YOUR GOAL: Set down all of the records word for word.

Stored data entries:
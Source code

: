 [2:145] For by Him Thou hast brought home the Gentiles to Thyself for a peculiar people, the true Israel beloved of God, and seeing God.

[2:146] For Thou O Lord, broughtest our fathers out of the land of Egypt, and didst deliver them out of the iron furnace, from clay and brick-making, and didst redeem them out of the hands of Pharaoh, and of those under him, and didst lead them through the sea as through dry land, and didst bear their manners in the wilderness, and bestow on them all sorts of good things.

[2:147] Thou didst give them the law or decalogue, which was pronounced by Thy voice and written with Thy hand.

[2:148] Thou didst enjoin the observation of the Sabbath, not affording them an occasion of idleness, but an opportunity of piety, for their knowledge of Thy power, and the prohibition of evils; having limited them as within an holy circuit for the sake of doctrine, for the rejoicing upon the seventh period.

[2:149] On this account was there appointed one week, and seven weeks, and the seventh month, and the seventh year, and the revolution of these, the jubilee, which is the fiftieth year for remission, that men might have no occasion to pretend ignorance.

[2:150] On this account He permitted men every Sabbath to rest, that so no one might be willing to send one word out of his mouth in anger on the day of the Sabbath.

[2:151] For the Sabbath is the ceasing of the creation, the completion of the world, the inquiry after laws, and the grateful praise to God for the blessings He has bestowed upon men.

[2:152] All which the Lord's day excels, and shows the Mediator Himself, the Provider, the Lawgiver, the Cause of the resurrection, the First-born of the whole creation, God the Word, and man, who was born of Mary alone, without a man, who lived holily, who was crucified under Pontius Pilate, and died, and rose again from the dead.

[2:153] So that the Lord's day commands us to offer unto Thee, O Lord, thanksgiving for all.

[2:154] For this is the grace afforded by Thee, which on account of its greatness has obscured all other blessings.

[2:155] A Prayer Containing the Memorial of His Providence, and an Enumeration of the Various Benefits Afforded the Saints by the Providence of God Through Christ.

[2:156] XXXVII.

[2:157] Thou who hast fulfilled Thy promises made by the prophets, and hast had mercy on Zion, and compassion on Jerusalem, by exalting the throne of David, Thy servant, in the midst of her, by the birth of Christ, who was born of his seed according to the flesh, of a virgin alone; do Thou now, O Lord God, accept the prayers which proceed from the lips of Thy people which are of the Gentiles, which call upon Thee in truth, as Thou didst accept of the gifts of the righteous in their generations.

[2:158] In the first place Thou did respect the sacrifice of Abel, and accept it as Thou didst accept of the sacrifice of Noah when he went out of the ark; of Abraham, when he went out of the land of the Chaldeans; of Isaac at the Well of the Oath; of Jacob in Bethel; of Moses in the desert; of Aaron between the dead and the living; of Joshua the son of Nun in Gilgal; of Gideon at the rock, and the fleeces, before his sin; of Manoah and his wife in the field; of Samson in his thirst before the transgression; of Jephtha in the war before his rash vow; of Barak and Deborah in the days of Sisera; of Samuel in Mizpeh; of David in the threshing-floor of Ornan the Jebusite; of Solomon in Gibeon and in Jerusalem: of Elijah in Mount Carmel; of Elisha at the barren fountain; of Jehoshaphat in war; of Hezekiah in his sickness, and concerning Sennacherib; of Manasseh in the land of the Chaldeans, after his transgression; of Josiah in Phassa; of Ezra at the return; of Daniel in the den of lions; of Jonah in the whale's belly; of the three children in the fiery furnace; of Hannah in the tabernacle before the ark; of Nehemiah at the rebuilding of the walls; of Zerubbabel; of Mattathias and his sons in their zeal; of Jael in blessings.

RESULT OF THE TASK:
Source code

: [2:145] For by Him Thou hast brought home the Gentiles to Thyself for a peculiar people, the true Israel beloved of God, and seeing God.

[2:146] For Thou O Lord, broughtest our fathers out of the land of Egypt, and didst deliver them out of the iron furnace, from clay and brick-making, and didst redeem them out of the hands of Pharaoh, and of those under him, and didst lead them through the sea as through dry land, and didst bear their manners in the wilderness, and bestow on them all sorts of good things.

[2:147] Thou didst give them the law or decalogue, which was pronounced by Thy voice and written with Thy hand.

[2:148] Thou didst enjoin the observation of the Sabbath, not affording them an occasion of idleness, but an opportunity of piety, for their knowledge of Thy power, and the prohibition of evils; having limited them as within an holy circuit for the sake of doctrine, for the rejoicing upon the seventh period.

[2:149] On this account was there appointed one week, and seven weeks, and the seventh month, and the seventh year, and the revolution of these, the jubilee, which is the fiftieth year for remission, that men might have no occasion to pretend ignorance.

[2:150] On this account He permitted men every Sabbath to rest, that so no one might be willing to send one word out of his mouth in anger on the day of the Sabbath.

[2:151] For the Sabbath is the ceasing of the creation, the completion of the world, the inquiry after laws, and the grateful praise to God for the blessings He has bestowed upon men.

[2:152] All which the Lord's day excels, and shows the Mediator Himself, the Provider, the Lawgiver, the Cause of the resurrection, the First-born of the whole creation, God the Word, and man, who was born of Mary alone, without a man, who lived holily, who was crucified under Pontius Pilate, and died, and rose again from the dead.

[2:153] So that the Lord's day commands us to offer unto Thee, O Lord, thanksgiving for all.

[2:154] For this is the grace afforded by Thee, which on account of its greatness has obscured all other blessings.

[2:155] A Prayer Containing the Memorial of His Providence, and an Enumeration of the Various Benefits Afforded the Saints by the Providence of God Through Christ.

[2:156] XXXVII.

[2:157] Thou who hast fulfilled Thy promises made by the prophets, and hast had mercy on Zion, and compassion on Jerusalem, by exalting the throne of David, Thy servant, in the midst of her, by the birth of Christ, who was born of his seed according to the flesh, of a virgin alone; do Thou now, O Lord God, accept the prayers which proceed from the lips of Thy people which are of the Gentiles, which call upon Thee in truth, as Thou didst accept of the gifts of the righteous in their generations.

[2:158] In the first place Thou did respect the sacrifice of Abel, and accept it as Thou didst accept of the sacrifice of Noah when he went out of the ark; of Abraham, when he went out of the land of the Chaldeans; of Isaac at the Well of the Oath; of Jacob in Bethel; of Moses in the desert; of Aaron between the dead and the living; of Joshua the son of Nun in Gilgal; of Gideon at the rock, and the fleeces, before his sin; of Manoah and his wife in the field; of Samson in his thirst before the transgression; of Jephtha in the war before his rash vow; of Barak and Deborah in the days of Sisera; of Samuel in Mizpeh; of David in the threshing-floor of Ornan the Jebusite; of Solomon in Gibeon and in Jerusalem: of Elijah in Mount Carmel; of Elisha at the barren fountain; of Jehoshaphat in war; of Hezekiah in his sickness, and concerning Sennacherib; of Manasseh in the land of the Chaldeans, after his transgression; of Josiah in Phassa; of Ezra at the return; of Daniel in the den of lions; of Jonah in the whale's belly; of the three children in the fiery furnace; of Hannah in the tabernacle before the ark; of Nehemiah at the rebuilding of the walls; of Zerubbabel; of Mattathias and his sons in their zeal; of Jael in blessings.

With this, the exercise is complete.